Embora não seja enxadrista, me parece que o Brasil está sempre em checkmate quando se trata de Checks and balances (freios e contrapesos, a separação de poderes que permitiria a cada ramo do governo limitar o poder do outro contra abusos). E apesar de haver, sim, riscos de a nação passar por incidentes graves de segurança cibernética, o fato não muda o risco das ações governamentais que não passam pelo crivo do legislativo (a casa do povo) e nem haja, diretamente em casos muito sérios assim, a consulta direta da própria nação.

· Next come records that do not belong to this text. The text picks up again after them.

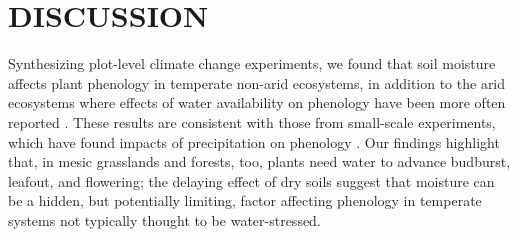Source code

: \documentclass{article}
\begin{document}
\section* {DISCUSSION}
\par Synthesizing plot-level climate change experiments, we found that soil moisture affects plant phenology in temperate non-arid ecosystems, in addition to the arid ecosystems where effects of water availability on phenology have been more often reported \cite[e.g.,][]{reich1984,van1993,cleverly2016soil,bertiller1991seasonal}. %
These results are consistent with those from small-scale experiments, which have found impacts of precipitation on phenology \cite[e.g.,][]{currier2022precipitation}. Our findings highlight that, in mesic grasslands and forests, too, plants need water to advance budburst, leafout, and flowering; the delaying effect of dry soils suggest that moisture can be a hidden, but potentially limiting, factor affecting phenology in temperate systems not typically thought to be water-stressed. 
\end{document}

O risco do autoritarismo pela concentração de poderes é tão evidente hoje que algumas leis (ou normas) quando surgem, liga-nos um alerta vermelho quanto aos direitos civis, pois a legitimidade democrática, a representatividade, acaba sendo posta de lado.

A questão é o novo Decreto (nº 11.856, ) promulgado pelo Executivo Federal dia 26 de Dezembro, criando a política nacional sobre cibersegurança e o Comitê Nacional de Cibersegurança (CNCiber).

Embora o discurso aparente da norma seja a “garantia dos direitos fundamentais”, o viés político que o precede no mundo real nos tem posto a dormir de olhos abertos.

Me dá calafrios quando se começa a criar comitês. Pensando na história recente, por exemplo, o Komitet Gosudarstvennoy Bezopasnosti, especialista na censura e repressão de opositores ao regime soviético.

Na norma, o comitê tem como função propor atualizações e medidas para a PNCiber, Estratégia Nacional de Cibersegurança e Plano Nacional de Cibersegurança (Art. 6º, I-III). Isso dá ao comitê o poder de influenciar e moldar as diretrizes nacionais de “cibersegurança” que serão implantadas sem uma lei que o limite e defina. Sem falar que seus membros também não são eleitos e estão sob o poder do executivo.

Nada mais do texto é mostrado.